Brusquement, Carlo posa une main sur celles de Fiora et mit un doigt sur sa bouche. Puis, se penchant vers son oreille, il chuchota :

– Pleurez ! Gémissez aussi fort que vous le pourrez ! Il désigna la porte que quelqu’un essayait d’ouvrir tout doucement. Hieronyma sans doute, car Pazzi devait être trop ivre pour prendre tant de précautions. Aussitôt, Fiora se mit à gémir, à pousser de gros sanglots. Elle s’arrêtait, puis recommençait, suppliait qu’on la laisse en paix, le tout avec un naturel qui arracha à Carlo un rire silencieux. Par instants, c’était un faible cri, comme si on la faisait souffrir, puis repartaient les sanglots, les plaintes et les supplications. Carlo, de son côté, émettait des grognements d’une férocité tout à fait convaincante. Cela dura un bon moment, pour la plus grande joie des protagonistes qui s’amusèrent franchement à ce jeu. Puis, sur un dernier cri, Fiora se tut comme si Carlo l’avait assommée. Celui-ci marmonna encore deux ou trois mots indistincts puis ce fut le silence... un silence qui permit d’entendre nettement le bruit de pas prudents qui s’éloignaient et le froissement d’une robe de soie.

– Ouf ! souffla Carlo. Nous l’avons échappé belle !

– Nous chuchotions, mais heureusement que vous avez de bonnes oreilles.

– Elles m’ont déjà rendu grand service ! A présent, je crois que vous devriez dormir. Vous en avez certainement besoin.

– Et vous ?

– Moi, je vais m’installer dans ce fauteuil avec des coussins.

Ledit fauteuil était raide comme la justice et il n’y avait que deux coussins, et encore très petits. Fiora hésita un instant, puis proposa :

– Pourquoi ne pas vous étendre sur le lit, auprès de moi ? Nous sommes amis à présent, et vous m’avez promis...

– Cette promesse, croyez-le bien, ne me coûte guère. Vous êtes extrêmement belle, ma chère Fiora, mais je n’aime que les garçons !

La surprise mit dans les yeux de Fiora des points d’interrogation qui firent sourire Carlo, d’un sourire un peu amer cependant :

– Cela n’a jamais choqué personne, pas même mes partenaires que mon oncle paie généreusement à la condition formelle qu’ils se montrent discrets.
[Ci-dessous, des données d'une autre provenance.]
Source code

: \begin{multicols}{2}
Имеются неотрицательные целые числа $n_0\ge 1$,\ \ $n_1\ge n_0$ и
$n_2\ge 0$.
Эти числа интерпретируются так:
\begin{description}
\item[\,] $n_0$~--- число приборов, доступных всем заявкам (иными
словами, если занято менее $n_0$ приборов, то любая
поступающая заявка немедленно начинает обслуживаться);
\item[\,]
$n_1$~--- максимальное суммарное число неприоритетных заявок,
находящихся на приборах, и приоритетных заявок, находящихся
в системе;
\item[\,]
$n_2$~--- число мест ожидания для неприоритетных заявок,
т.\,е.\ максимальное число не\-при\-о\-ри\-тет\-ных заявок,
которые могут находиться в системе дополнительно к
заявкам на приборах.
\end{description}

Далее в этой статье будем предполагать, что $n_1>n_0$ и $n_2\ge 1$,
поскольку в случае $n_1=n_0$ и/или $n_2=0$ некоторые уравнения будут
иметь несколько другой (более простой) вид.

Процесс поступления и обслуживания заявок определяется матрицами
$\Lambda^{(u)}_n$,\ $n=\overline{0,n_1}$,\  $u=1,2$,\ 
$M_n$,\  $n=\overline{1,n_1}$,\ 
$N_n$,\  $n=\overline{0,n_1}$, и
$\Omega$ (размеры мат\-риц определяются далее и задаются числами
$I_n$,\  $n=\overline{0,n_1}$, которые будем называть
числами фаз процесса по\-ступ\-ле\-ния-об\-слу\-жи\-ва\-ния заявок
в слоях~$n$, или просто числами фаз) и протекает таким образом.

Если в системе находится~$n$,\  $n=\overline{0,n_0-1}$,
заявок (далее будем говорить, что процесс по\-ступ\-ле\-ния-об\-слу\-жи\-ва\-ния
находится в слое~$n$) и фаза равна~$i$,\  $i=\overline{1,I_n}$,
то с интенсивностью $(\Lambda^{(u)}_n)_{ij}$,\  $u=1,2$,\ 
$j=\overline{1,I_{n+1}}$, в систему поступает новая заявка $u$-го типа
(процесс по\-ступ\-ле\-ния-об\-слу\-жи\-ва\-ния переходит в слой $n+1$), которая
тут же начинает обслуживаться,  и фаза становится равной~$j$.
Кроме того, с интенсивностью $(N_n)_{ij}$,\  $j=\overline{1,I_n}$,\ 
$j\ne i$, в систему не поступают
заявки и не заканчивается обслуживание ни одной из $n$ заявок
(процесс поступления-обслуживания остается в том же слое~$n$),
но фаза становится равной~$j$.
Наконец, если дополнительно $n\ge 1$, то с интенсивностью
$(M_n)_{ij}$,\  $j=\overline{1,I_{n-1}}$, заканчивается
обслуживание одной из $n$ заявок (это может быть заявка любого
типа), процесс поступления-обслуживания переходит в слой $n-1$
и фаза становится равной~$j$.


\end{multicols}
Cette étrange déclaration causa tant de joie à Fiora que, spontanément, elle se pencha vers Carlo et l’embrassa fraternellement.

– Vous êtes décidément un époux selon mon cœur, Carlo, et je ne remercierai jamais assez le ciel de nous avoir unis. Je serai désormais votre sœur et une sœur qui fera tout au monde pour vous aider.

Une larme brilla dans les yeux bleus du garçon qui, à son tour, posa un baiser prudent sur la joue de la jeune femme. Puis sur un « bonsoir », chacun gagna le lit par un côté.

Un moment plus tard, les époux, se tournant le dos, dormaient d’un sommeil bien mérité où entrait une bonne part de soulagement, chez l’un comme chez l’autre.